**About this exercise**
Look through the data for the string "Aktuelle". Copy every line where it is found.

**Entries shown**

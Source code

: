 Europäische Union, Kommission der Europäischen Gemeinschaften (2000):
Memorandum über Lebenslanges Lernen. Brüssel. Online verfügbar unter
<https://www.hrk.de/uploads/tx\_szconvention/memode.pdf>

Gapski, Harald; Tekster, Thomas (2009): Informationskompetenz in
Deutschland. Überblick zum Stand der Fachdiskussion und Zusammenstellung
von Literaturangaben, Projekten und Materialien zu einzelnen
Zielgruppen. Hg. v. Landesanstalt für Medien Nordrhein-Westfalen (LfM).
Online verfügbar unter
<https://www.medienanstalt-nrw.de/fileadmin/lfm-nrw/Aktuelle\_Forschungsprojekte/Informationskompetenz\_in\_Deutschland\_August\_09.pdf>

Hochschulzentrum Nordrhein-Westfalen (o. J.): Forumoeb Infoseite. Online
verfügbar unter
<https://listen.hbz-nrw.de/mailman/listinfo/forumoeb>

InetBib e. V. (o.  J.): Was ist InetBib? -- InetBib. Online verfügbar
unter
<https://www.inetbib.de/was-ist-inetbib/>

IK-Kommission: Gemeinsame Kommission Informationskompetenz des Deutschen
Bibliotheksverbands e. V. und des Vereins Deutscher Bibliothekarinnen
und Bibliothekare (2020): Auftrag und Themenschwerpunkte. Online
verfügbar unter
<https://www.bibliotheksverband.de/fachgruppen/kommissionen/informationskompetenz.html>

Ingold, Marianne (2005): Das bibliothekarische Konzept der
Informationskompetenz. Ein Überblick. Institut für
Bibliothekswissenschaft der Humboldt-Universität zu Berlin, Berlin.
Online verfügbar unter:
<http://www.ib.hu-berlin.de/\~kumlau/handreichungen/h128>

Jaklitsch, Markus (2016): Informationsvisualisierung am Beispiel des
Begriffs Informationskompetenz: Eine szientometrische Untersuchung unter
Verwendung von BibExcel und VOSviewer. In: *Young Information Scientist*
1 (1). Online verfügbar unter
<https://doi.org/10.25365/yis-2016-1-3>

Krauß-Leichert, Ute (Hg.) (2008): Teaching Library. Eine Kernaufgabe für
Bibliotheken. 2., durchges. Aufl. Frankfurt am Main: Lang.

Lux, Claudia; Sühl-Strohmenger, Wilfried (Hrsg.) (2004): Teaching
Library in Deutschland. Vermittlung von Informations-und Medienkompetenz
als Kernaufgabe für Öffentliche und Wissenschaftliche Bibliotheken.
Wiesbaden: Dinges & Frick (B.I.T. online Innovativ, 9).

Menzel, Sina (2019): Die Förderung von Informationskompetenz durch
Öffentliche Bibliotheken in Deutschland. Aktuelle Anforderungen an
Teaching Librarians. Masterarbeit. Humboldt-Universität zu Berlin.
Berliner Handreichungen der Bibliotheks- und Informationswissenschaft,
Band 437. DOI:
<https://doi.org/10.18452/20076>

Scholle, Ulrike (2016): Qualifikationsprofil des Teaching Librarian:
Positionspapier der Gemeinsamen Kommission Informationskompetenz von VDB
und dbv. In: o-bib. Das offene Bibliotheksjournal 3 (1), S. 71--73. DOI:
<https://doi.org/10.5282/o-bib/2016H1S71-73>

**Completed exercise**
<https://www.medienanstalt-nrw.de/fileadmin/lfm-nrw/Aktuelle\_Forschungsprojekte/Informationskompetenz\_in\_Deutschland\_August\_09.pdf>
Öffentliche Bibliotheken in Deutschland. Aktuelle Anforderungen an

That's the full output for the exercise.